## Task requirements
This task requires every entry to be set down again exactly.

++++ Data listing

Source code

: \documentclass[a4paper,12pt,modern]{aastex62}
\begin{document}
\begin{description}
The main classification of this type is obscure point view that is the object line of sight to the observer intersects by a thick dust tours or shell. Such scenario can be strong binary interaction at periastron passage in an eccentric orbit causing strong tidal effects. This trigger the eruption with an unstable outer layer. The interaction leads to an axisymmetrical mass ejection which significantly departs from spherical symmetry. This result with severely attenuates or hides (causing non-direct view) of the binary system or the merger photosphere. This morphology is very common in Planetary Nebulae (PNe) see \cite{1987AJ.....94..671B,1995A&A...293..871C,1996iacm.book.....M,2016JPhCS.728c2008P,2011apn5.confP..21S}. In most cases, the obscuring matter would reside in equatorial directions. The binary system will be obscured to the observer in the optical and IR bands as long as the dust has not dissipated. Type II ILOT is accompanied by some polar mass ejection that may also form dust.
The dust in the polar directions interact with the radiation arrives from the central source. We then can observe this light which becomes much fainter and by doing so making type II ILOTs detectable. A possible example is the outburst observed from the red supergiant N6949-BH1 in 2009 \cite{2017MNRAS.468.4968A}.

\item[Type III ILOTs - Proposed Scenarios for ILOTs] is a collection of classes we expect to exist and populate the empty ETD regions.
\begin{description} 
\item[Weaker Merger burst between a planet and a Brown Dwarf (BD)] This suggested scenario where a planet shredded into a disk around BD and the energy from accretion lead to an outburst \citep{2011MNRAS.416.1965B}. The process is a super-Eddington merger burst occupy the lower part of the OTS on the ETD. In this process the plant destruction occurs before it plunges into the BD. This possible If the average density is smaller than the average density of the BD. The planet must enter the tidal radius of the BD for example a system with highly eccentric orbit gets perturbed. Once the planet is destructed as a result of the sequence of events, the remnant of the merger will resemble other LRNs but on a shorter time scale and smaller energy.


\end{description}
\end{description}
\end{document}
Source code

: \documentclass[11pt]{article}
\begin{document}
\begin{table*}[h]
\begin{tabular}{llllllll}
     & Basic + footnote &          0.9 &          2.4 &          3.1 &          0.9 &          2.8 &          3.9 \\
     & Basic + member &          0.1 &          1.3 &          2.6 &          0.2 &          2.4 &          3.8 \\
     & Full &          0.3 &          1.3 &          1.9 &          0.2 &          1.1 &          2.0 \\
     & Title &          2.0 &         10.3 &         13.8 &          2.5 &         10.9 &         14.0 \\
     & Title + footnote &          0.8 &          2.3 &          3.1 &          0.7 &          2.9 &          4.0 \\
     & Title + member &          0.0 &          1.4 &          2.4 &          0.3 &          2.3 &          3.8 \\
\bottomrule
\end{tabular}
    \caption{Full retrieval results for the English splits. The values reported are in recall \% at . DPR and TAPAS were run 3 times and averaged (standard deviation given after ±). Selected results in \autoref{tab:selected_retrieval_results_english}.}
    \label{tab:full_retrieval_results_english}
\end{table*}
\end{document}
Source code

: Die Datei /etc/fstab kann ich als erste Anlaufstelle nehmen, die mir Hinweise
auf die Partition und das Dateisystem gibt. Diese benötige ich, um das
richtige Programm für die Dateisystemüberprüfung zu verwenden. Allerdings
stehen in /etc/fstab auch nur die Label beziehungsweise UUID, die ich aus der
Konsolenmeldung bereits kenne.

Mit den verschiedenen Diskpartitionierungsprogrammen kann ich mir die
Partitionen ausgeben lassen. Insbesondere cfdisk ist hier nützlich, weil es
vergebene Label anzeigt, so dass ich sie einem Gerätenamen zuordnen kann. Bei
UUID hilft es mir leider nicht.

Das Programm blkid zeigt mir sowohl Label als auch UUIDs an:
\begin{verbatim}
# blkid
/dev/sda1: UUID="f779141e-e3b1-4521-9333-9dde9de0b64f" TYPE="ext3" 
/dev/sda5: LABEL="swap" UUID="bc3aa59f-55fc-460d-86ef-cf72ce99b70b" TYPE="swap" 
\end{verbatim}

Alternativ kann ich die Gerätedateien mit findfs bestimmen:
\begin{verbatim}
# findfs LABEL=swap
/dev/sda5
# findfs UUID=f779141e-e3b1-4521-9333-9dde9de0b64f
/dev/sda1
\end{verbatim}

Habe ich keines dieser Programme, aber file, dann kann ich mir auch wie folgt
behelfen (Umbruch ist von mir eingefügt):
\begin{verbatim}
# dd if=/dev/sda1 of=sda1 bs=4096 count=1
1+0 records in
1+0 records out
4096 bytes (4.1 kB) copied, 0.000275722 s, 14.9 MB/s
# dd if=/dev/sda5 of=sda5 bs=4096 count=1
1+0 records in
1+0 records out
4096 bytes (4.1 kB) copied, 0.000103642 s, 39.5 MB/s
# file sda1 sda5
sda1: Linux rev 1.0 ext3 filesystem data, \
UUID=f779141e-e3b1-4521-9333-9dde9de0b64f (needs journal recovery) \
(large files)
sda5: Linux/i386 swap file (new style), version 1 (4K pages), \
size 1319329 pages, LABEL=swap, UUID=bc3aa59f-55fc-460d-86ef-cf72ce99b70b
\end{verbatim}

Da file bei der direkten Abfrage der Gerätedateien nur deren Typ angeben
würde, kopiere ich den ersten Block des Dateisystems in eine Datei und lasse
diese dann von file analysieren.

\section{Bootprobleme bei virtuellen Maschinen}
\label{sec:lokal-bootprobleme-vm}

++++++++

## Response box
Source code

: \documentclass[a4paper,12pt,modern]{aastex62}
\begin{document}
\begin{description}
The main classification of this type is obscure point view that is the object line of sight to the observer intersects by a thick dust tours or shell. Such scenario can be strong binary interaction at periastron passage in an eccentric orbit causing strong tidal effects. This trigger the eruption with an unstable outer layer. The interaction leads to an axisymmetrical mass ejection which significantly departs from spherical symmetry. This result with severely attenuates or hides (causing non-direct view) of the binary system or the merger photosphere. This morphology is very common in Planetary Nebulae (PNe) see \cite{1987AJ.....94..671B,1995A&A...293..871C,1996iacm.book.....M,2016JPhCS.728c2008P,2011apn5.confP..21S}. In most cases, the obscuring matter would reside in equatorial directions. The binary system will be obscured to the observer in the optical and IR bands as long as the dust has not dissipated. Type II ILOT is accompanied by some polar mass ejection that may also form dust.
The dust in the polar directions interact with the radiation arrives from the central source. We then can observe this light which becomes much fainter and by doing so making type II ILOTs detectable. A possible example is the outburst observed from the red supergiant N6949-BH1 in 2009 \cite{2017MNRAS.468.4968A}.

\item[Type III ILOTs - Proposed Scenarios for ILOTs] is a collection of classes we expect to exist and populate the empty ETD regions.
\begin{description} 
\item[Weaker Merger burst between a planet and a Brown Dwarf (BD)] This suggested scenario where a planet shredded into a disk around BD and the energy from accretion lead to an outburst \citep{2011MNRAS.416.1965B}. The process is a super-Eddington merger burst occupy the lower part of the OTS on the ETD. In this process the plant destruction occurs before it plunges into the BD. This possible If the average density is smaller than the average density of the BD. The planet must enter the tidal radius of the BD for example a system with highly eccentric orbit gets perturbed. Once the planet is destructed as a result of the sequence of events, the remnant of the merger will resemble other LRNs but on a shorter time scale and smaller energy.


\end{description}
\end{description}
\end{document}
Source code

: \documentclass[11pt]{article}
\begin{document}
\begin{table*}[h]
\begin{tabular}{llllllll}
     & Basic + footnote &          0.9 &          2.4 &          3.1 &          0.9 &          2.8 &          3.9 \\
     & Basic + member &          0.1 &          1.3 &          2.6 &          0.2 &          2.4 &          3.8 \\
     & Full &          0.3 &          1.3 &          1.9 &          0.2 &          1.1 &          2.0 \\
     & Title &          2.0 &         10.3 &         13.8 &          2.5 &         10.9 &         14.0 \\
     & Title + footnote &          0.8 &          2.3 &          3.1 &          0.7 &          2.9 &          4.0 \\
     & Title + member &          0.0 &          1.4 &          2.4 &          0.3 &          2.3 &          3.8 \\
\bottomrule
\end{tabular}
    \caption{Full retrieval results for the English splits. The values reported are in recall \% at . DPR and TAPAS were run 3 times and averaged (standard deviation given after ±). Selected results in \autoref{tab:selected_retrieval_results_english}.}
    \label{tab:full_retrieval_results_english}
\end{table*}
\end{document}
Source code

: Die Datei /etc/fstab kann ich als erste Anlaufstelle nehmen, die mir Hinweise
auf die Partition und das Dateisystem gibt. Diese benötige ich, um das
richtige Programm für die Dateisystemüberprüfung zu verwenden. Allerdings
stehen in /etc/fstab auch nur die Label beziehungsweise UUID, die ich aus der
Konsolenmeldung bereits kenne.

Mit den verschiedenen Diskpartitionierungsprogrammen kann ich mir die
Partitionen ausgeben lassen. Insbesondere cfdisk ist hier nützlich, weil es
vergebene Label anzeigt, so dass ich sie einem Gerätenamen zuordnen kann. Bei
UUID hilft es mir leider nicht.

Das Programm blkid zeigt mir sowohl Label als auch UUIDs an:
\begin{verbatim}
# blkid
/dev/sda1: UUID="f779141e-e3b1-4521-9333-9dde9de0b64f" TYPE="ext3" 
/dev/sda5: LABEL="swap" UUID="bc3aa59f-55fc-460d-86ef-cf72ce99b70b" TYPE="swap" 
\end{verbatim}

Alternativ kann ich die Gerätedateien mit findfs bestimmen:
\begin{verbatim}
# findfs LABEL=swap
/dev/sda5
# findfs UUID=f779141e-e3b1-4521-9333-9dde9de0b64f
/dev/sda1
\end{verbatim}

Habe ich keines dieser Programme, aber file, dann kann ich mir auch wie folgt
behelfen (Umbruch ist von mir eingefügt):
\begin{verbatim}
# dd if=/dev/sda1 of=sda1 bs=4096 count=1
1+0 records in
1+0 records out
4096 bytes (4.1 kB) copied, 0.000275722 s, 14.9 MB/s
# dd if=/dev/sda5 of=sda5 bs=4096 count=1
1+0 records in
1+0 records out
4096 bytes (4.1 kB) copied, 0.000103642 s, 39.5 MB/s
# file sda1 sda5
sda1: Linux rev 1.0 ext3 filesystem data, \
UUID=f779141e-e3b1-4521-9333-9dde9de0b64f (needs journal recovery) \
(large files)
sda5: Linux/i386 swap file (new style), version 1 (4K pages), \
size 1319329 pages, LABEL=swap, UUID=bc3aa59f-55fc-460d-86ef-cf72ce99b70b
\end{verbatim}

Da file bei der direkten Abfrage der Gerätedateien nur deren Typ angeben
würde, kopiere ich den ersten Block des Dateisystems in eine Datei und lasse
diese dann von file analysieren.

\section{Bootprobleme bei virtuellen Maschinen}
\label{sec:lokal-bootprobleme-vm}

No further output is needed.